BTW, does the DAMA experiment, mean anything for my pet, axial force theory. Actually, no. The axial force theory has very little to say about dark matter, it only describes dark energy. The only difference the axial force makes to dark matter theory, is that if there is an axial force, and you make a super-symmetric theory with it, you don't need R-parity (an ad'hoc symmetry, where known particle have R=1, and there super-symmertic partners, have R=-1), in order to make the proton stable. Conservation of the electric and axial charges is enough to make the proton exactly stable. No R-parity means, the neutralino probably isn't stable, and so isn't a good WIMP candidate any more. Discovery of a stable neutralino, would be bad news for the axial force. Is this why, I'm touting mirror matter theory. Actually no, mirror matter appealed to my physicists intuition, long before i considered an Axial force.

Thursday, 13 March 2008

CLEO at CERN and a strangely charmed decay

There aren't many observation that contradict the standard model, and finding one that matching your own theory is always a very nice boost for any theory. The CLEO collibration at CERN has just found an excess in leptonic decays of the D_s mesons. These are rare mesons that are made of both charm and stange quarks (one is an anti quark of course).

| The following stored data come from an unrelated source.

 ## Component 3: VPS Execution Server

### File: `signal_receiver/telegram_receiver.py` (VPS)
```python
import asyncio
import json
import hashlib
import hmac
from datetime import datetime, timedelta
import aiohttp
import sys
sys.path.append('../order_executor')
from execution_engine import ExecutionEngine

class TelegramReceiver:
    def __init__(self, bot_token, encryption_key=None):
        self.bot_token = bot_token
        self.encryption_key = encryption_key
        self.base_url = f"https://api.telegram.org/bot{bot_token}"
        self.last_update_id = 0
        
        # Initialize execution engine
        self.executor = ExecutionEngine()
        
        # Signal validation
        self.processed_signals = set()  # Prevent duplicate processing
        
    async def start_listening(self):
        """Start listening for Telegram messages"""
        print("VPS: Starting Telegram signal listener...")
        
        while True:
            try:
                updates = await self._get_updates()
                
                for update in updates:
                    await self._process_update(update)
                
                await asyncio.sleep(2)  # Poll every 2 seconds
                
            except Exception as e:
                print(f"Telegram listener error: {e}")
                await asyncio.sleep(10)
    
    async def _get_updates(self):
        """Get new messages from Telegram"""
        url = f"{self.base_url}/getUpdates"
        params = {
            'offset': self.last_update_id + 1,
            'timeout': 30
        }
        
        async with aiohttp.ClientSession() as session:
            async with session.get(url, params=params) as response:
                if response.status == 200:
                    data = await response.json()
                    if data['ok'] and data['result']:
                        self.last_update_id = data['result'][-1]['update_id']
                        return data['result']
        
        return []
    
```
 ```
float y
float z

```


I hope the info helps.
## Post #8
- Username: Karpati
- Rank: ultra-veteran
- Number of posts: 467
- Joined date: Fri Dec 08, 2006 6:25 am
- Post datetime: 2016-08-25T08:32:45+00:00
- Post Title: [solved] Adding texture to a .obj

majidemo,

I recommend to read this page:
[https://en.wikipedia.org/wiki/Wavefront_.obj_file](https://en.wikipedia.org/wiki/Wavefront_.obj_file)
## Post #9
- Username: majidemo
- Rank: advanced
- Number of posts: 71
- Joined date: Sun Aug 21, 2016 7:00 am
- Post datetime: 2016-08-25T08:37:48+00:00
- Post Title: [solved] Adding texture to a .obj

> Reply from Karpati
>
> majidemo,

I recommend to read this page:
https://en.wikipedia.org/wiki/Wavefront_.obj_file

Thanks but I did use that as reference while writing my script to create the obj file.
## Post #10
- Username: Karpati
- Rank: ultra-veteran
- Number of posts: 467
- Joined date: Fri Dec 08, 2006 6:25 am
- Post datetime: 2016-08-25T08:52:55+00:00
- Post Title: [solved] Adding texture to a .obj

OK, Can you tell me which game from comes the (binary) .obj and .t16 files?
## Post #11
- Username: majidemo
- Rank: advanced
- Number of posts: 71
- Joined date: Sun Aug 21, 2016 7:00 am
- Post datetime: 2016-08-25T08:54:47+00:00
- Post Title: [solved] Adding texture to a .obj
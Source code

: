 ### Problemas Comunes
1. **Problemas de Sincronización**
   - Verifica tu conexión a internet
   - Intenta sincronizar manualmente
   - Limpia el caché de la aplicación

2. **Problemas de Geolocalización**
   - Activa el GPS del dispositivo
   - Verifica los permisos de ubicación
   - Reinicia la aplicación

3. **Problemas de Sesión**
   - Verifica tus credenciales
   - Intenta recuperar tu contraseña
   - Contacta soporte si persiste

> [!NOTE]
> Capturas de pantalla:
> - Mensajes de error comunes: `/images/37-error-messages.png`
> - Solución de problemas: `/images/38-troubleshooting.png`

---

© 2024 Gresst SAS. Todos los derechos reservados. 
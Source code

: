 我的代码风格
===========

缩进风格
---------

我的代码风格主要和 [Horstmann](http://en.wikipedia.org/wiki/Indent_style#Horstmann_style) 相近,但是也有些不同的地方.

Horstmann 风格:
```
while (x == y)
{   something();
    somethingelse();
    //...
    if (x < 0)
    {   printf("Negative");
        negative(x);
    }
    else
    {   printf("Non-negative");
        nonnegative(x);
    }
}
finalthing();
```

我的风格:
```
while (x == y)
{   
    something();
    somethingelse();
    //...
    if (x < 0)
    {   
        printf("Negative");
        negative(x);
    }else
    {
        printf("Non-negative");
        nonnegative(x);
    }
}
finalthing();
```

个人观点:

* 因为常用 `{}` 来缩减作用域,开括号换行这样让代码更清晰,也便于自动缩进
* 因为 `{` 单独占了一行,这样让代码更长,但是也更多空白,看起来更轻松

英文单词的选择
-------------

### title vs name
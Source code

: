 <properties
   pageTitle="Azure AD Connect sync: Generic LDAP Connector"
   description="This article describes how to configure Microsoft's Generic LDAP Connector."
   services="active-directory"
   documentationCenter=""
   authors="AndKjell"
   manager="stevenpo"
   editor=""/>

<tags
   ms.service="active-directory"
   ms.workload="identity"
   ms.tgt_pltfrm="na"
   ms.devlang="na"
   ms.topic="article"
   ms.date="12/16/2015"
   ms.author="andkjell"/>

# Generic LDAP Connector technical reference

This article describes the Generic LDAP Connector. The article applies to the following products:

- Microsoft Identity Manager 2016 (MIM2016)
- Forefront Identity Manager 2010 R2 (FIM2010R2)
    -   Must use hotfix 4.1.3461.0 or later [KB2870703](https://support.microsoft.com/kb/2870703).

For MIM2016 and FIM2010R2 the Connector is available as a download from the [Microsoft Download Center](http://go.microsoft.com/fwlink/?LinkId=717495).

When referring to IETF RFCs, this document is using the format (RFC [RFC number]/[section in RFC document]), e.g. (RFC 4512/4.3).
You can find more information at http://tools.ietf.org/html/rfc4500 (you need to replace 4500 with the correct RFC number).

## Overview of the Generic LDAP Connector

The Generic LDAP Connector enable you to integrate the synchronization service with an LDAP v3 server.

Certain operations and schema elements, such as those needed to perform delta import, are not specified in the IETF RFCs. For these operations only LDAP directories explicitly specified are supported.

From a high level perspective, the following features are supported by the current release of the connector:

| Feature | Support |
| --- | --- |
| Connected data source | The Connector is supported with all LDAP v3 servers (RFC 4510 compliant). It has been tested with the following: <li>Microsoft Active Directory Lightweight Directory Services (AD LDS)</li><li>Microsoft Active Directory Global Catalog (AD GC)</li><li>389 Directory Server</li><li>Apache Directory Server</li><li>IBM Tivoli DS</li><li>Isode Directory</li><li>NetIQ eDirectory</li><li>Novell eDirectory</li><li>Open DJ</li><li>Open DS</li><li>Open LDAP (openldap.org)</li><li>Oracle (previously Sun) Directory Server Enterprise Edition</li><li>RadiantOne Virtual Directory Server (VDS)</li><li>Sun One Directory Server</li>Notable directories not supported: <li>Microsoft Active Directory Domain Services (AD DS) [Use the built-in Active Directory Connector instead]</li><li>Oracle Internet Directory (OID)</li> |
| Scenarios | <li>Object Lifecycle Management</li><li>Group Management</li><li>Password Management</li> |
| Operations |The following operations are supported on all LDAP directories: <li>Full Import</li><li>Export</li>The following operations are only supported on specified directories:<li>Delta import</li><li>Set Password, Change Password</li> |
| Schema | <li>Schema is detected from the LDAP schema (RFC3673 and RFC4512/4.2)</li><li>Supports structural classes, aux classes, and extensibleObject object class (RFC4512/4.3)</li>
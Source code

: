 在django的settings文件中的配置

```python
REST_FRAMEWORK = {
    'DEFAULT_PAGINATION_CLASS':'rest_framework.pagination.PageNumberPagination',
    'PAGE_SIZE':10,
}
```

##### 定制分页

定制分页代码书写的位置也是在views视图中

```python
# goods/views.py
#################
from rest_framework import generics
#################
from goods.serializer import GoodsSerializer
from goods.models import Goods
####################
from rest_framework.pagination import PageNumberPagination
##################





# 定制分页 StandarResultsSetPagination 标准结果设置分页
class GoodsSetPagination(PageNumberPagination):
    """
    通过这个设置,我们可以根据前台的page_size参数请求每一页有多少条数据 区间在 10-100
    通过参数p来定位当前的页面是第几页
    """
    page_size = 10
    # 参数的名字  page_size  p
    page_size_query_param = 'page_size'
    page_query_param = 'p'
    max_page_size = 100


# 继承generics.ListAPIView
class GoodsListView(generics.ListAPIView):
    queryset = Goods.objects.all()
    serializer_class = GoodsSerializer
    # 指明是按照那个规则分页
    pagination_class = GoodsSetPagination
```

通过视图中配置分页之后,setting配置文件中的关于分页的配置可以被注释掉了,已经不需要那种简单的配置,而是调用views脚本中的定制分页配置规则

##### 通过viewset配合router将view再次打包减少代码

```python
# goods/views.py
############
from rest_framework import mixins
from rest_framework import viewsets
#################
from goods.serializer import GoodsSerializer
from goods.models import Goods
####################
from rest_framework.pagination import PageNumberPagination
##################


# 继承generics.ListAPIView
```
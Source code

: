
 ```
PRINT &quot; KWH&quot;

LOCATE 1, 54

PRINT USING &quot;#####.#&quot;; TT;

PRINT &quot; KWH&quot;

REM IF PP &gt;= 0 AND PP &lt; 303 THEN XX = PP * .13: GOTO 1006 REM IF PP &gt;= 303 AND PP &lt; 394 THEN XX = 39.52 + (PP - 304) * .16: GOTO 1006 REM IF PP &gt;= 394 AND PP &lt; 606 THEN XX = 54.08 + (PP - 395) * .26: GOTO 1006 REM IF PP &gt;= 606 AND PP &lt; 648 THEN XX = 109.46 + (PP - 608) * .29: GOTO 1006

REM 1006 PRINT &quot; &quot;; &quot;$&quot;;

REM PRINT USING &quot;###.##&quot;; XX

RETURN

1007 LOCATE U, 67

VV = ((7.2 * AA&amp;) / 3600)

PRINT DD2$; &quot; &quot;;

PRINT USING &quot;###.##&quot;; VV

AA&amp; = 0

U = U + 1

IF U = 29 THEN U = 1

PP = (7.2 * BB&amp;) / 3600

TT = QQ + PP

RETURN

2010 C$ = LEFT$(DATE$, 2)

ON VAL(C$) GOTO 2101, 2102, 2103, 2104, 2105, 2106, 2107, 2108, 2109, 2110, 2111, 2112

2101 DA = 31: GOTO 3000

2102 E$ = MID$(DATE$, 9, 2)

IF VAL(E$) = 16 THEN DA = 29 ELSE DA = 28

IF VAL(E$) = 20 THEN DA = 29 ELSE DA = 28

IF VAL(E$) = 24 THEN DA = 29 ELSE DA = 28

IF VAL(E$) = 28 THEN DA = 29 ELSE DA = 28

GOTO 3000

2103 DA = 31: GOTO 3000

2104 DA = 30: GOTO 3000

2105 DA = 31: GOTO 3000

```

I found a paper on a peculiar result from CLEO in D_s, (charm, anti-strange mesons) decay, D_s -> muon + (anti) muon neutrino, with a 3.8-sigma increase in decay rate over that predicted by the standard model. Accumulating evidence for nonstandard leptonic decays of D_s mesons, The muon decay is supressed by helicity by around a factor of 2.8*10^-3. This gives room, for my axial force to explain the results, by a helical flipping some neutrinos some of the time. I need the axial force constant to be 1/17 of the electric force at the 2GeV energy scale, to explain the results. This looks easily enough for it to run to, compared with 1/60 of electric force, at low energy when the neutrino are so light. This possible spot of evidence, might be worth a paper, if i can drum up any interest in my model.

Sunday, 24 February 2008

Progress and aligned galaxies

About three months since i last posted to the blog. Meanwhile i've submitted the theory of the neutrinos axial force to one of Elsevier's journals. Where its been sitting under review for the nearly as long. I've been busy on a computer project. But recently another astrophysics observations, which ordinary physics has difficultly explaining, have come to my attention.

The first is spin alignment in distant galaxies. Galaxies all have definite rotational velocity, But it seem there is an axis of alignment, a particular plane in which far more of the galaxies seem to be rotating in one direction then the other. See, Goodness in the axis of evil and, Evidence for a prefered handedness of spiral galaxies.

So can the axial force help explain these mystery, maybe if two problems can be solved. Firstly axi-magnetic field has to travel over galactic distances, despite
the neutrino plasma, normally a plasma will screen out any magnetic field. I'll need to see if there anything special about a neutrino plasma which might be diferent at the time galaxies where forming. Secondly i need to see how the axial force might effect collapse gas. So a project for the future.